# Classical/Nylon String Guitar Recommendations?



## JethroTech (Dec 8, 2015)

I'd like to add a classical nylon string guitar to the collection but don't know what I'm looking for. I'd be playing it in a combination of strum/finger-style and NOT traditional classical. Sort of like a way less talented Willie Nelson  

I love the quality of Japanese guitars but will consider others and am looking for an intermediate level, used classical guitar. Nothing too precious as I'll likely play it on the couch while slouching and wearing a belt. Can anyone make any recommendations? Ideally something in the $500-$600 range but if anyone has a line on a Martin N-20, I'll go all-in on that. Thank you in advance.


----------



## WonderfulRemark (Jun 2, 2013)

There is a Taylor nylon for sale in the formf right now


----------



## Daniel Grenier (Jun 24, 2008)

Check out La a Patrie guitars by Godin. They offer a good many in your price range.
Canadian made, terrific value and perfect for what you have in mind. I bought a good used one for a couple hundred bucks and no regrets.


----------



## bw66 (Dec 17, 2009)

This:



Daniel Grenier said:


> Check out La a Patrie guitars by Godin. They offer a good many in your price range.
> Canadian made, terrific value and perfect for what you have in mind. I bought a good used one for a couple hundred bucks and no regrets.


----------



## ronmac (Sep 22, 2006)

A used G series Yamaha Classical is usually available on Kijiji for <$200. They are well built and will last a lifetime.

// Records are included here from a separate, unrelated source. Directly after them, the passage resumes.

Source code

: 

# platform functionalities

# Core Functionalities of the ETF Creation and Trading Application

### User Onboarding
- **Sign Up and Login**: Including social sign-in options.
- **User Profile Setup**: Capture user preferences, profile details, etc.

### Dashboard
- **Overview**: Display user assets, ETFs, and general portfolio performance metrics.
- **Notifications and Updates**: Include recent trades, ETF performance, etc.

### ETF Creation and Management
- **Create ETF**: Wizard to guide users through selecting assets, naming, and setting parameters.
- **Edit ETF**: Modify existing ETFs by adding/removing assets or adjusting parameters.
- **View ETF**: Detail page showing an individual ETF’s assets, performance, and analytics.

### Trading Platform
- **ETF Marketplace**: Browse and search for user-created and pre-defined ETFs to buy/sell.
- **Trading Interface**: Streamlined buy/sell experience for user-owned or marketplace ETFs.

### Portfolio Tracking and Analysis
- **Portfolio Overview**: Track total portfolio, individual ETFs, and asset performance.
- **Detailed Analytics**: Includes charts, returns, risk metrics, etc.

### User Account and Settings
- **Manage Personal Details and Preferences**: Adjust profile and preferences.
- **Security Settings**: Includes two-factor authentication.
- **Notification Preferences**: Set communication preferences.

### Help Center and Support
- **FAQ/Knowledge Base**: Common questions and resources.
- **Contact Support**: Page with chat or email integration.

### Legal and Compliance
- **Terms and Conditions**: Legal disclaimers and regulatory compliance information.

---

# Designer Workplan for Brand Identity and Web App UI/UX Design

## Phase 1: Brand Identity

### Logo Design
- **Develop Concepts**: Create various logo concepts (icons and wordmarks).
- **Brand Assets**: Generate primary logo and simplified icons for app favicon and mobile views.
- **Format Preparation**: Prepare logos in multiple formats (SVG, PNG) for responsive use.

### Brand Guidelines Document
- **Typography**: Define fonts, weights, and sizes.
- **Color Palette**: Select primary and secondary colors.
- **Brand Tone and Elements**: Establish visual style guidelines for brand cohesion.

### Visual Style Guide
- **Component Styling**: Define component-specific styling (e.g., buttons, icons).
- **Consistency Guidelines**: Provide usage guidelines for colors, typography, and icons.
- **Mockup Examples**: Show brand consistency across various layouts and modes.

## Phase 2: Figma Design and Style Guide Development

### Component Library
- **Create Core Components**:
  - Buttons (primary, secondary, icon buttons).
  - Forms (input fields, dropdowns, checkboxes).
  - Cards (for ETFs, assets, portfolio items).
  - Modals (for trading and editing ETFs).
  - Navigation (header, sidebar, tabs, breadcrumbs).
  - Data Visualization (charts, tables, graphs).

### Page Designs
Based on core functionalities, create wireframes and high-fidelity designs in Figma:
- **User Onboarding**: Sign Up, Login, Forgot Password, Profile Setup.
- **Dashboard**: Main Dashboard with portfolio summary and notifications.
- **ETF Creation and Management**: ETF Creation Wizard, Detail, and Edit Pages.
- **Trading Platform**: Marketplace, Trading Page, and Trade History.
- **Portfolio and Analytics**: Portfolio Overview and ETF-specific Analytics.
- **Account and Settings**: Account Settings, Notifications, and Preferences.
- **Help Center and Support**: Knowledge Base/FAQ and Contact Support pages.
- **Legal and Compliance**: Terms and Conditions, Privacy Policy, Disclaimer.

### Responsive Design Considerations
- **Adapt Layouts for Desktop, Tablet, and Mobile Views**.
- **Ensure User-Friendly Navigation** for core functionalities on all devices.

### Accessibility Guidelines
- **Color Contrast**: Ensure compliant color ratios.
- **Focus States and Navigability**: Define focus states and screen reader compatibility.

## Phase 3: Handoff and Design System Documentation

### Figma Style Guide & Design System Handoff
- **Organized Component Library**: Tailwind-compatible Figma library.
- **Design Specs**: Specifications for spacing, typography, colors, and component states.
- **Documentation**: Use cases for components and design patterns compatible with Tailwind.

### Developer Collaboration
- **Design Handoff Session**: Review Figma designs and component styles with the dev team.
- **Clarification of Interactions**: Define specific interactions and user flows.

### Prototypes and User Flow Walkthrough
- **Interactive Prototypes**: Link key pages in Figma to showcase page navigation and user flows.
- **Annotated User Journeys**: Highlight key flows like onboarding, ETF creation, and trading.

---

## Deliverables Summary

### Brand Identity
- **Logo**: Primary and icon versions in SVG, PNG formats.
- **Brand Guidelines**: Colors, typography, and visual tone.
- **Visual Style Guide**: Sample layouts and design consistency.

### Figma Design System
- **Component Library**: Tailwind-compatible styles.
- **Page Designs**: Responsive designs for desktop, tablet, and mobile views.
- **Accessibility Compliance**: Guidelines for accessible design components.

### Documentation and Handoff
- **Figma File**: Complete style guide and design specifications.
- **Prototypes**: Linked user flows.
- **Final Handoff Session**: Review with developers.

I got lucky a few years ago and scored an early Larrivee L35 (hand built by Jean) within your budget. And no, it's not for sale.


----------



## JethroTech (Dec 8, 2015)

ronmac said:


> A used G series Yamaha Classical is usually available on Kijiji for <$200. They are well built and will last a lifetime.
> 
> I got lucky a few years ago and scored an early Larrivee L35 (hand built by Jean) within your budget. And no, it's not for sale.


There's actually a used G-series for sale on my local Kijiji right now for less than $200. I'll do some reading. Thanks for the tip.


----------



## Alex (Feb 11, 2006)

The Godin Multiac is a great guitar and bang for the buck.


----------